Dzieci są energiczne, niecierpliwe i ciekawe świata, trudno uchwycić je na wielogodzinnym studium portretu olejnego. Stanisław Wyspiański był nie tylko wybitnym malarzem, ale także zaprawionym ojcem rozkrzyczanej gromadki. Doskonale wiedział, że sztywne ramy klasycznego portretowania nie uchwycą na obrazach naturalności, urody i tego co w dziecku najważniejsze - temperamentu. Wykonane swobodnie i bez natrętnej perfekcji wizerunki ukochanych pociech artysty, Helenki, Mietka i Stasia, które podziwiać można w największych polskich muzeach.
Dziś w poniedziałkowym spotkaniu MASz, przy święcie Dnia Dziecka poruszamy temat portretu dziecięcego.

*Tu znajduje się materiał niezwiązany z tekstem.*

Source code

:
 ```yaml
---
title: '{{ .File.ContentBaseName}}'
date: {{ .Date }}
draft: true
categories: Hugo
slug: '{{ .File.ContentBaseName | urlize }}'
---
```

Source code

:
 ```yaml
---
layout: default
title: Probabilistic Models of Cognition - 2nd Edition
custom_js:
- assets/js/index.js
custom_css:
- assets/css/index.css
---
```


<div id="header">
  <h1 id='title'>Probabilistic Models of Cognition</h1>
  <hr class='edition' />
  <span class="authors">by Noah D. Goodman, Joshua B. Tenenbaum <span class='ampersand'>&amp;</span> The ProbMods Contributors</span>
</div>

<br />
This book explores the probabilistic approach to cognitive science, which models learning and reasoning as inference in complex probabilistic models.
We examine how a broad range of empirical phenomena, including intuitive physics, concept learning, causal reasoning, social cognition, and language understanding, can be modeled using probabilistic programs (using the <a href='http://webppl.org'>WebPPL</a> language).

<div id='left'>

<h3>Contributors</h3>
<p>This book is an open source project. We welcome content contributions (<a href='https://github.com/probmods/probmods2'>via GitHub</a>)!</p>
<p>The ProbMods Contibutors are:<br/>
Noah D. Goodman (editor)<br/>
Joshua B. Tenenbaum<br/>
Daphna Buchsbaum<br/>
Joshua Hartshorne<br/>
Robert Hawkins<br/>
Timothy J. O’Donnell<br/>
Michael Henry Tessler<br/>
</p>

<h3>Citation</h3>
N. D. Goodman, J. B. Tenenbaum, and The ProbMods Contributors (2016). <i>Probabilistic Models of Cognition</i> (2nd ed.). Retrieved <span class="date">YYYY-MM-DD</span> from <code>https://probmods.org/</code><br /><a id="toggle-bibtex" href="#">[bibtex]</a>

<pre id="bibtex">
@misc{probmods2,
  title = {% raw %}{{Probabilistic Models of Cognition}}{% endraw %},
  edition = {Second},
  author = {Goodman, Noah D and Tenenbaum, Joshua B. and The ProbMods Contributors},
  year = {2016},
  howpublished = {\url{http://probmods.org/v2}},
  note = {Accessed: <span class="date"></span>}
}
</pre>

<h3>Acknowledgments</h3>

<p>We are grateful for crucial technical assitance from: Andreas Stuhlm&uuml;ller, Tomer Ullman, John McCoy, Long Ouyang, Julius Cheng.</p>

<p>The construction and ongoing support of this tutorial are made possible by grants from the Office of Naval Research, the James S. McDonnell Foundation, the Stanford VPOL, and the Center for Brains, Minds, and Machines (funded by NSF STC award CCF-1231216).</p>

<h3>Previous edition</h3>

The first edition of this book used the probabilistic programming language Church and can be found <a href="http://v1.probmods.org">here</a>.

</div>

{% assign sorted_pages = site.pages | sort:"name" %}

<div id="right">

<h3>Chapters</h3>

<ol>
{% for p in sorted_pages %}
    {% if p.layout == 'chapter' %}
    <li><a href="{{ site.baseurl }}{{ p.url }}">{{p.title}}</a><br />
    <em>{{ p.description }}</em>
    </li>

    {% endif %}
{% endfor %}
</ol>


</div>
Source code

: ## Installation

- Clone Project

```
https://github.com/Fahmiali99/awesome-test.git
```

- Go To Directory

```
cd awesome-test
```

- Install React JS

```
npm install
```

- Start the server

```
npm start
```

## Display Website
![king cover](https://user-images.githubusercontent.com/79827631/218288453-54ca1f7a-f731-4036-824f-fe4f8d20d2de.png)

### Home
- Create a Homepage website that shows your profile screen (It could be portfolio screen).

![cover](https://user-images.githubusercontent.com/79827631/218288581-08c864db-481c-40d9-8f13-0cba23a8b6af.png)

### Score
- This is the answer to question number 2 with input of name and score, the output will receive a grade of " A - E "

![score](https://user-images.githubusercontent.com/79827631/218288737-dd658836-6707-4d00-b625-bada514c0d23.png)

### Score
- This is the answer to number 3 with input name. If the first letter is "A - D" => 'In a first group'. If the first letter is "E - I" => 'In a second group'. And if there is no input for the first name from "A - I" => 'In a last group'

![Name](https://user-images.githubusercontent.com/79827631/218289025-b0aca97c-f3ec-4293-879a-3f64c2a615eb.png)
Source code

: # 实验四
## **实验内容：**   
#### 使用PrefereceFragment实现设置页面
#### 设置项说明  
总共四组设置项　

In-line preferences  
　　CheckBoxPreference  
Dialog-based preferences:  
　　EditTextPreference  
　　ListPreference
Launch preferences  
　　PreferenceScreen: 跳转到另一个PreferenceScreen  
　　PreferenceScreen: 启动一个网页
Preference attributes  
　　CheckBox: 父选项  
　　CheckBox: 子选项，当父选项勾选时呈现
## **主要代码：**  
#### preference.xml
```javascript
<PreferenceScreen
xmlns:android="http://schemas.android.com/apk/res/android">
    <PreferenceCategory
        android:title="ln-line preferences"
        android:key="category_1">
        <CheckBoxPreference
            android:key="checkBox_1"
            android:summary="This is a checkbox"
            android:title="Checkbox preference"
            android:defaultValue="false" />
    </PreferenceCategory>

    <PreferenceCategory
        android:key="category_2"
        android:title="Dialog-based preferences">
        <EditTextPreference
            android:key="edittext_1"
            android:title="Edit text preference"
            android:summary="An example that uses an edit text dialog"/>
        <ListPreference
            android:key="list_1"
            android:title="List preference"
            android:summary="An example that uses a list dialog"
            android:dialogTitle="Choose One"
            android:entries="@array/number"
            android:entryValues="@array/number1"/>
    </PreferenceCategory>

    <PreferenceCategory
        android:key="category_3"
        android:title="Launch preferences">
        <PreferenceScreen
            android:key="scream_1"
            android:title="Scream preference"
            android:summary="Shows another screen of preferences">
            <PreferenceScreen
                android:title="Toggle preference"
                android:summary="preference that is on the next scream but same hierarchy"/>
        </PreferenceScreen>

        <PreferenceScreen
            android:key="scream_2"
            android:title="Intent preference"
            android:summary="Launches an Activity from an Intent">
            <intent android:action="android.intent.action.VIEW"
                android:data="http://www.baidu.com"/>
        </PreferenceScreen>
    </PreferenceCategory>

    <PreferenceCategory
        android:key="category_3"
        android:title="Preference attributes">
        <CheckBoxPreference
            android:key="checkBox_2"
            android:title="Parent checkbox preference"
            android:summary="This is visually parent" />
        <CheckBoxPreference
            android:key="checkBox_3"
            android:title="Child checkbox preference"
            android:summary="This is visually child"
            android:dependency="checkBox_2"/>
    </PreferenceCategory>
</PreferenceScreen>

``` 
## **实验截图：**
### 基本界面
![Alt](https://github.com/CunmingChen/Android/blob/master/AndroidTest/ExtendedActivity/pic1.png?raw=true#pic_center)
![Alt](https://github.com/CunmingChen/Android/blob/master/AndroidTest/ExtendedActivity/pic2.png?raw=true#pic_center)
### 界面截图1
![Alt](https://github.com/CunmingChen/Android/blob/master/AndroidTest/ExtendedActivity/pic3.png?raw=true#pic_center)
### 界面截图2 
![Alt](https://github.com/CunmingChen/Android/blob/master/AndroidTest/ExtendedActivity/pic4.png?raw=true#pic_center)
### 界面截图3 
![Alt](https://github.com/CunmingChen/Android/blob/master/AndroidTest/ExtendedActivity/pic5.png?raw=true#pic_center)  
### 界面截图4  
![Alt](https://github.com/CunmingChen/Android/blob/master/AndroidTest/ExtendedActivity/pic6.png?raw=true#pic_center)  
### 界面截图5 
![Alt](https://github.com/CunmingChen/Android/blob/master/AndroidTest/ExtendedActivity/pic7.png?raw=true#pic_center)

Może to przypadek, a może celowo, Wyspiański uczulony na farby olejne, odnalazł w pastelach wszystko, czego potrzebował. Pastel bowiem daje ogromne możliwości operowania kolorem. Malowanie tą techniką to przede wszystkim szybkość wykonania, a tym samym zyskanie na czasie i komforcie pracy modela. Artysta potrafił ukończyć pracę nawet w ciągu godziny. Ta zaleta techniki ma ogromne znaczenie, zwłaszcza w przypadku portretowania dzieci. Wyspiańskiemu niejednokrotnie udało się uchwycić momenty zaskoczenia. Na pastelowych portretach dzieci, można zauważyć miękkie, elastyczne i faliste linie, wyraźne, mocne kontury i secesyjne florystyczne zdobnictwo. Inspirując się twórczością artysty członkowie Młodzieżowej Akademii Sztuki prezentują swoje prace.